== Dataset

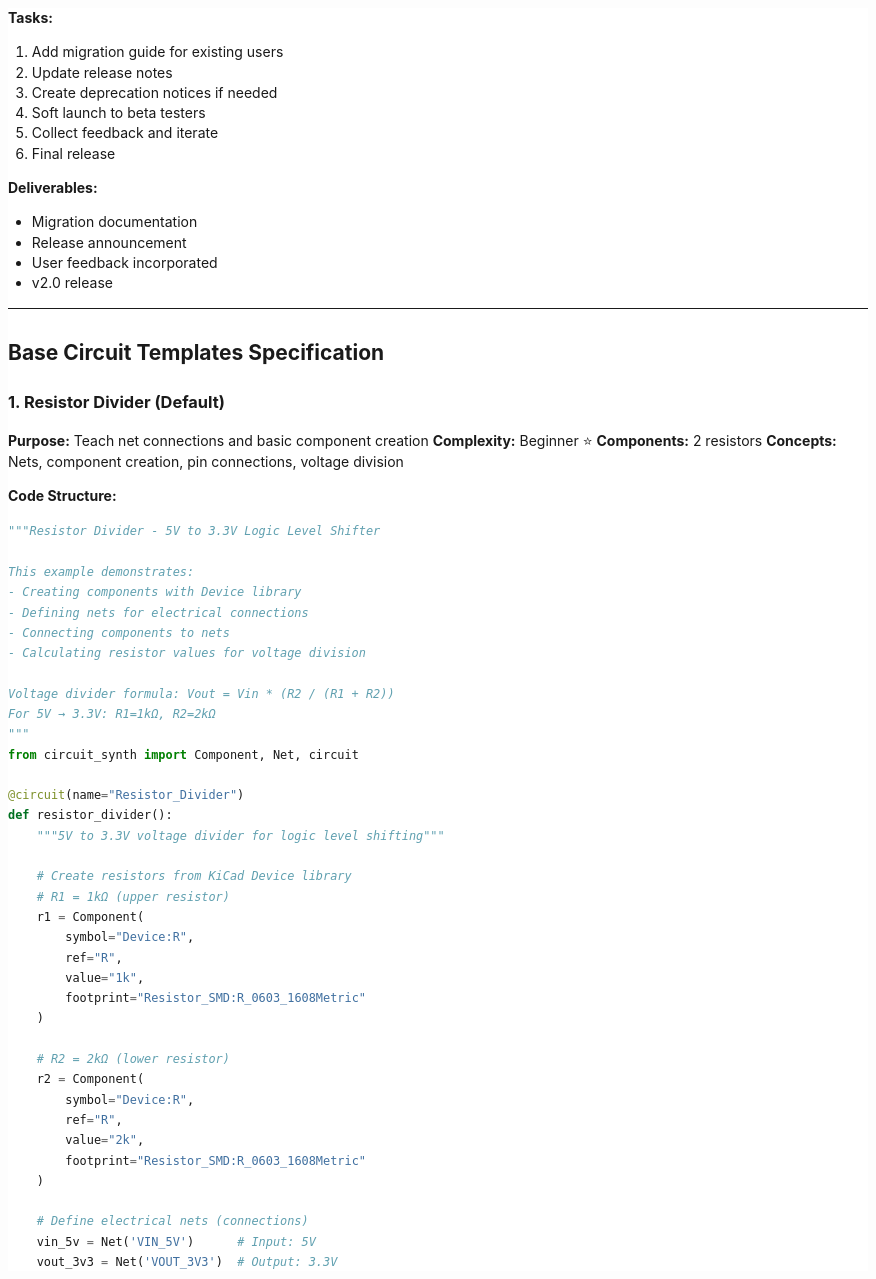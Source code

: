 **Tasks:**
1. Add migration guide for existing users
2. Update release notes
3. Create deprecation notices if needed
4. Soft launch to beta testers
5. Collect feedback and iterate
6. Final release

**Deliverables:**
- Migration documentation
- Release announcement
- User feedback incorporated
- v2.0 release

---

## Base Circuit Templates Specification

### 1. Resistor Divider (Default)

**Purpose:** Teach net connections and basic component creation
**Complexity:** Beginner ⭐
**Components:** 2 resistors
**Concepts:** Nets, component creation, pin connections, voltage division

**Code Structure:**
```python
"""Resistor Divider - 5V to 3.3V Logic Level Shifter

This example demonstrates:
- Creating components with Device library
- Defining nets for electrical connections
- Connecting components to nets
- Calculating resistor values for voltage division

Voltage divider formula: Vout = Vin * (R2 / (R1 + R2))
For 5V → 3.3V: R1=1kΩ, R2=2kΩ
"""
from circuit_synth import Component, Net, circuit

@circuit(name="Resistor_Divider")
def resistor_divider():
    """5V to 3.3V voltage divider for logic level shifting"""

    # Create resistors from KiCad Device library
    # R1 = 1kΩ (upper resistor)
    r1 = Component(
        symbol="Device:R",
        ref="R",
        value="1k",
        footprint="Resistor_SMD:R_0603_1608Metric"
    )

    # R2 = 2kΩ (lower resistor)
    r2 = Component(
        symbol="Device:R",
        ref="R",
        value="2k",
        footprint="Resistor_SMD:R_0603_1608Metric"
    )

    # Define electrical nets (connections)
    vin_5v = Net('VIN_5V')      # Input: 5V
    vout_3v3 = Net('VOUT_3V3')  # Output: 3.3V
```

====

> _What this task involves_
Each line of the data should be printed again exactly. Please leave pictures out.

> _Your solution_
Source code

: **Tasks:**
1. Add migration guide for existing users
2. Update release notes
3. Create deprecation notices if needed
4. Soft launch to beta testers
5. Collect feedback and iterate
6. Final release

**Deliverables:**
- Migration documentation
- Release announcement
- User feedback incorporated
- v2.0 release

---

## Base Circuit Templates Specification

### 1. Resistor Divider (Default)

**Purpose:** Teach net connections and basic component creation
**Complexity:** Beginner ⭐
**Components:** 2 resistors
**Concepts:** Nets, component creation, pin connections, voltage division

**Code Structure:**
```python
"""Resistor Divider - 5V to 3.3V Logic Level Shifter

This example demonstrates:
- Creating components with Device library
- Defining nets for electrical connections
- Connecting components to nets
- Calculating resistor values for voltage division

Voltage divider formula: Vout = Vin * (R2 / (R1 + R2))
For 5V → 3.3V: R1=1kΩ, R2=2kΩ
"""
from circuit_synth import Component, Net, circuit

@circuit(name="Resistor_Divider")
def resistor_divider():
    """5V to 3.3V voltage divider for logic level shifting"""

    # Create resistors from KiCad Device library
    # R1 = 1kΩ (upper resistor)
    r1 = Component(
        symbol="Device:R",
        ref="R",
        value="1k",
        footprint="Resistor_SMD:R_0603_1608Metric"
    )

    # R2 = 2kΩ (lower resistor)
    r2 = Component(
        symbol="Device:R",
        ref="R",
        value="2k",
        footprint="Resistor_SMD:R_0603_1608Metric"
    )

    # Define electrical nets (connections)
    vin_5v = Net('VIN_5V')      # Input: 5V
    vout_3v3 = Net('VOUT_3V3')  # Output: 3.3V
```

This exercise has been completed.